Applying standard contract interpretation principles, it is difficult to accept Siemens' argument. The Trustees are parties only to the Trust Agreement. There is no explicit provision in that contract which limits the Trustees' right to bring suit to enforce the employer's obligation to the Fund's beneficiaries. Ergo, no such limitations should be imposed by the courts.
Even if we must refer to the collective bargaining contract, to which the Trustees are not parties, arbitration under it is required only as to disputes "between the Employer and an employee, or the Employer and the Union." The dispute at issue is not between those parties. Courts confronted with similar provisions have held that arbitration was not required. See Bugher v. Consolidated X-Ray Service, 705 F.2d at 1430; Robbins v. Prosser's Moving and Storage, 700 F.2d at 442-43 n. 8.
In Bugher, the bargaining agreement defined a "grievance" (to be arbitrated) as "a dispute arising between the parties to this Agreement or between any employee or employees covered by this Agreement and the Company. . . ." 705 F.2d at 1430 (emphasis by court). A separate clause in the Pension Trust Fund instrument and in the Welfare Trust Fund instrument authorized the trustees to bring suit for delinquent contributions. Id. at 1430-31. As here, neither trust instrument explicitly required the trustees to follow the grievance and arbitration procedures of the collective bargaining agreement before taking legal action. Id. at 1431. The provisions in Robbins were similar. See 700 F.2d at 442-43 n. 8. In contrast, the arbitration clause construed by the Seventh Circuit in Howard Martin, Inc. was broader, apparently requiring arbitration of "all grievances", a fact stressed by the court. The trustees' action clause, unlike the one here, provided, "Action on delinquent contributions may be instituted by either the Local Union, the Area Conference, or the Trustees." 625 F.2d at 172 n. 3.

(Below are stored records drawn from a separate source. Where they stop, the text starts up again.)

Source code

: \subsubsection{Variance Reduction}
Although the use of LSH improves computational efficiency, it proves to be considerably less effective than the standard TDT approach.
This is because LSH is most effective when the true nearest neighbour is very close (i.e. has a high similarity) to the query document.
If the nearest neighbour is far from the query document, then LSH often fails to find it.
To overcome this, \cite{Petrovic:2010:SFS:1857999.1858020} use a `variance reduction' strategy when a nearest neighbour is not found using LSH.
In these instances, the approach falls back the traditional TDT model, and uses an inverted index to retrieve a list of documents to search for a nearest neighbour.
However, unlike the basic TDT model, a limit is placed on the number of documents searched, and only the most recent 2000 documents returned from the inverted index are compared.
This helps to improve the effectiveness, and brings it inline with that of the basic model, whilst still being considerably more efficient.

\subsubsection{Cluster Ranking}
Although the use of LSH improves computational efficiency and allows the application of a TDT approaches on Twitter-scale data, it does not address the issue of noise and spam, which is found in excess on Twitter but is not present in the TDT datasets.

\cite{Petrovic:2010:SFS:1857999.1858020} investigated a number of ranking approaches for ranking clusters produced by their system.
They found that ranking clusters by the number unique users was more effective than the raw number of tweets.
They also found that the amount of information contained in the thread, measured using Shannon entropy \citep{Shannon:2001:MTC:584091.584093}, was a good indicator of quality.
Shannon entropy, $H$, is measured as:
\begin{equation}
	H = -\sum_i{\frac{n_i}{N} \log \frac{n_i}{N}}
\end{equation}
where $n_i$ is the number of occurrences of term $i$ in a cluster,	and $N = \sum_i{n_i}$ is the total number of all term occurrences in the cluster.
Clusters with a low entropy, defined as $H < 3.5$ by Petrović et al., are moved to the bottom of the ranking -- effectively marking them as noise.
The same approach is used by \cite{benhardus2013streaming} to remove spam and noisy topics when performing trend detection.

Nor is it determinative that the interests of the Fund and its participants derive from their status as third-party beneficiaries of the collective bargaining contract. As the Supreme Court held in Lewis v. Benedict Coal Corp., 361 U.S. 459, 80 S.Ct. 489, 4 L.Ed.2d 442 (1960), the employer's liability to the Fund, which was a third-party beneficiary of the bargaining agreement, cannot be reduced or offset by damages for the union's breach of that bargaining agreement. The Court held that unless the "parties to a collective bargaining agreement . . . express their meaning in unequivocal words" a union's breach of promise to an employer is no defense to "the duty assumed by an employer to contribute to a welfare fund meeting the requirements of § 302(c)(5) [of the LMRA]." Id. at 470-71, 80 S.Ct. at 495-96.
In a more recent decision, the Court held that trustees, when suing as third-party beneficiaries, were subject to an illegality defense "in those circumstances where its rejection would be to enforce conduct that the antitrust laws forbid." Kaiser Steel Corp. v. Mullins, 455 U.S. 72, 81-82, 102 S.Ct. 851, 858, 70 L.Ed.2d 833 (1982). The Court distinguished Huge v. Long's Hauling Co., 590 F.2d 457 (3d Cir. 1978), cert. denied, 442 U.S. 918, 99 S.Ct. 2840, 61 L.Ed.2d 285 (1979), where we held the defendant could not interpose an antitrust defense to the trustees' suit, as not involving "a defense based on the illegality of the very promise sought to be enforced." 455 U.S. at 88, 102 S.Ct. at 861.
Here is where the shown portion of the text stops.